> Source texts of formatted documents:
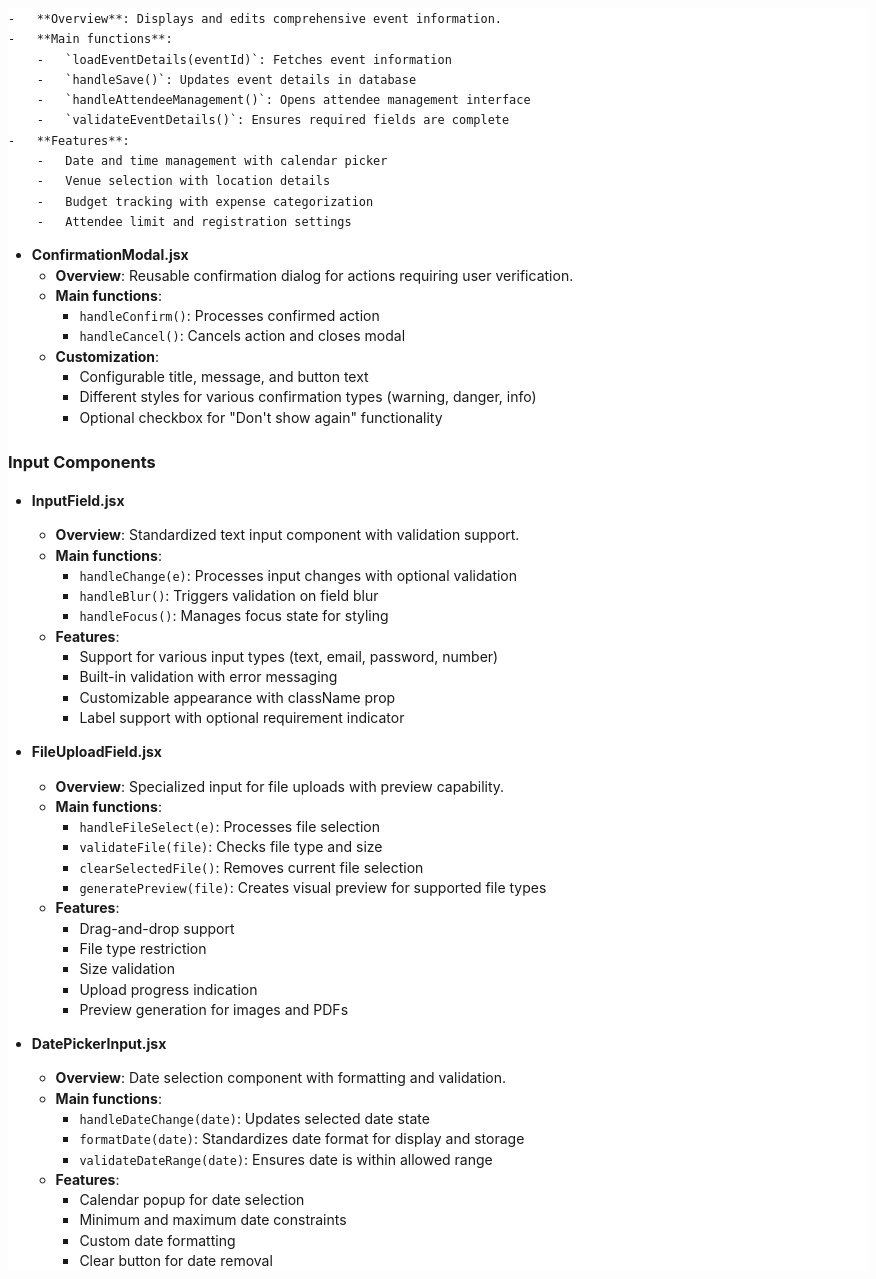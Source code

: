     -   **Overview**: Displays and edits comprehensive event information.
    -   **Main functions**:
        -   `loadEventDetails(eventId)`: Fetches event information
        -   `handleSave()`: Updates event details in database
        -   `handleAttendeeManagement()`: Opens attendee management interface
        -   `validateEventDetails()`: Ensures required fields are complete
    -   **Features**:
        -   Date and time management with calendar picker
        -   Venue selection with location details
        -   Budget tracking with expense categorization
        -   Attendee limit and registration settings

-   **ConfirmationModal.jsx**
    -   **Overview**: Reusable confirmation dialog for actions requiring user verification.
    -   **Main functions**:
        -   `handleConfirm()`: Processes confirmed action
        -   `handleCancel()`: Cancels action and closes modal
    -   **Customization**:
        -   Configurable title, message, and button text
        -   Different styles for various confirmation types (warning, danger, info)
        -   Optional checkbox for "Don't show again" functionality

### Input Components

-   **InputField.jsx**

    -   **Overview**: Standardized text input component with validation support.
    -   **Main functions**:
        -   `handleChange(e)`: Processes input changes with optional validation
        -   `handleBlur()`: Triggers validation on field blur
        -   `handleFocus()`: Manages focus state for styling
    -   **Features**:
        -   Support for various input types (text, email, password, number)
        -   Built-in validation with error messaging
        -   Customizable appearance with className prop
        -   Label support with optional requirement indicator

-   **FileUploadField.jsx**

    -   **Overview**: Specialized input for file uploads with preview capability.
    -   **Main functions**:
        -   `handleFileSelect(e)`: Processes file selection
        -   `validateFile(file)`: Checks file type and size
        -   `clearSelectedFile()`: Removes current file selection
        -   `generatePreview(file)`: Creates visual preview for supported file types
    -   **Features**:
        -   Drag-and-drop support
        -   File type restriction
        -   Size validation
        -   Upload progress indication
        -   Preview generation for images and PDFs

-   **DatePickerInput.jsx**
    -   **Overview**: Date selection component with formatting and validation.
    -   **Main functions**:
        -   `handleDateChange(date)`: Updates selected date state
        -   `formatDate(date)`: Standardizes date format for display and storage
        -   `validateDateRange(date)`: Ensures date is within allowed range
    -   **Features**:
        -   Calendar popup for date selection
        -   Minimum and maximum date constraints
        -   Custom date formatting
        -   Clear button for date removal
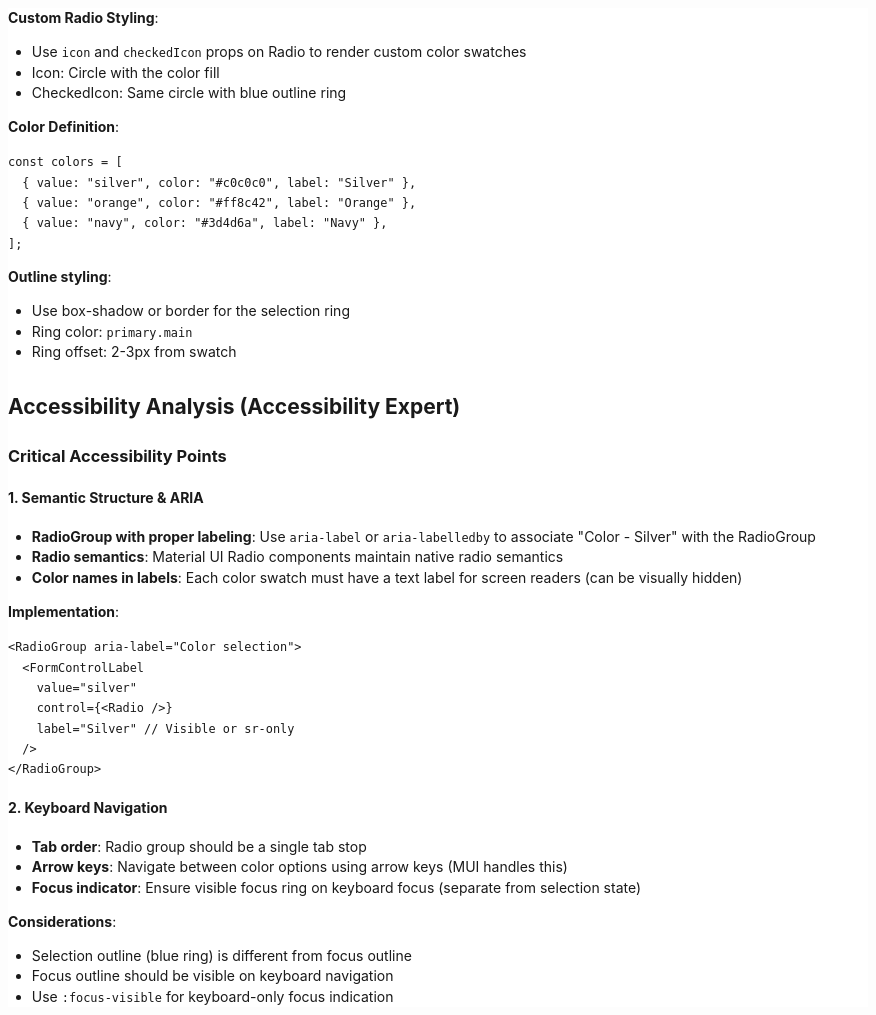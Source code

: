 **Custom Radio Styling**:

- Use `icon` and `checkedIcon` props on Radio to render custom color swatches
- Icon: Circle with the color fill
- CheckedIcon: Same circle with blue outline ring

**Color Definition**:

```tsx
const colors = [
  { value: "silver", color: "#c0c0c0", label: "Silver" },
  { value: "orange", color: "#ff8c42", label: "Orange" },
  { value: "navy", color: "#3d4d6a", label: "Navy" },
];
```

**Outline styling**:

- Use box-shadow or border for the selection ring
- Ring color: `primary.main`
- Ring offset: 2-3px from swatch

## Accessibility Analysis (Accessibility Expert)

### Critical Accessibility Points

#### 1. Semantic Structure & ARIA

- **RadioGroup with proper labeling**: Use `aria-label` or `aria-labelledby` to associate "Color - Silver" with the RadioGroup
- **Radio semantics**: Material UI Radio components maintain native radio semantics
- **Color names in labels**: Each color swatch must have a text label for screen readers (can be visually hidden)

**Implementation**:

```tsx
<RadioGroup aria-label="Color selection">
  <FormControlLabel
    value="silver"
    control={<Radio />}
    label="Silver" // Visible or sr-only
  />
</RadioGroup>
```

#### 2. Keyboard Navigation

- **Tab order**: Radio group should be a single tab stop
- **Arrow keys**: Navigate between color options using arrow keys (MUI handles this)
- **Focus indicator**: Ensure visible focus ring on keyboard focus (separate from selection state)

**Considerations**:

- Selection outline (blue ring) is different from focus outline
- Focus outline should be visible on keyboard navigation
- Use `:focus-visible` for keyboard-only focus indication
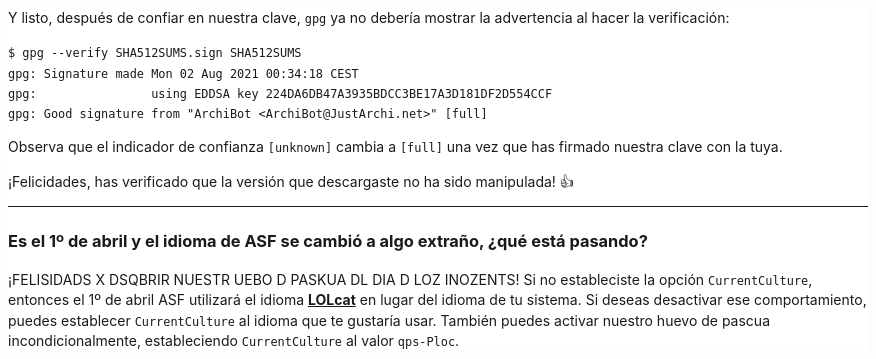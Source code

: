 Y listo, después de confiar en nuestra clave, `gpg` ya no debería mostrar la advertencia al hacer la verificación:

```
$ gpg --verify SHA512SUMS.sign SHA512SUMS
gpg: Signature made Mon 02 Aug 2021 00:34:18 CEST
gpg:                using EDDSA key 224DA6DB47A3935BDCC3BE17A3D181DF2D554CCF
gpg: Good signature from "ArchiBot <ArchiBot@JustArchi.net>" [full]
```

Observa que el indicador de confianza `[unknown]` cambia a `[full]` una vez que has firmado nuestra clave con la tuya.

¡Felicidades, has verificado que la versión que descargaste no ha sido manipulada! 👍

---

### Es el 1º de abril y el idioma de ASF se cambió a algo extraño, ¿qué está pasando?

¡FELISIDADS X DSQBRIR NUESTR UEBO D PASKUA DL DIA D LOZ INOZENTS! Si no estableciste la opción `CurrentCulture`, entonces el 1º de abril ASF utilizará el idioma **[LOLcat](https://es.wikipedia.org/wiki/Lolcat)** en lugar del idioma de tu sistema. Si deseas desactivar ese comportamiento, puedes establecer `CurrentCulture` al idioma que te gustaría usar. También puedes activar nuestro huevo de pascua incondicionalmente, estableciendo `CurrentCulture` al valor `qps-Ploc`.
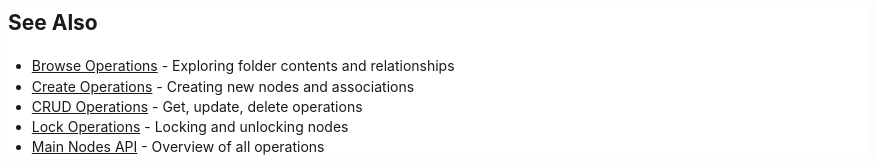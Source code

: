 ## See Also

- [Browse Operations](browse_operations.md) - Exploring folder contents and relationships
- [Create Operations](create_operations.md) - Creating new nodes and associations
- [CRUD Operations](crud_operations.md) - Get, update, delete operations
- [Lock Operations](lock_operations.md) - Locking and unlocking nodes
- [Main Nodes API](nodes_api.md) - Overview of all operations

> EXERCISE: Provide an exact copy of only the lines from the beginning of the entries through the line containing "details in database", both ends included, with no pictures.

> RESPONSE AREA:
Source code

:     -   **Overview**: Displays and edits comprehensive event information.
    -   **Main functions**:
        -   `loadEventDetails(eventId)`: Fetches event information
        -   `handleSave()`: Updates event details in database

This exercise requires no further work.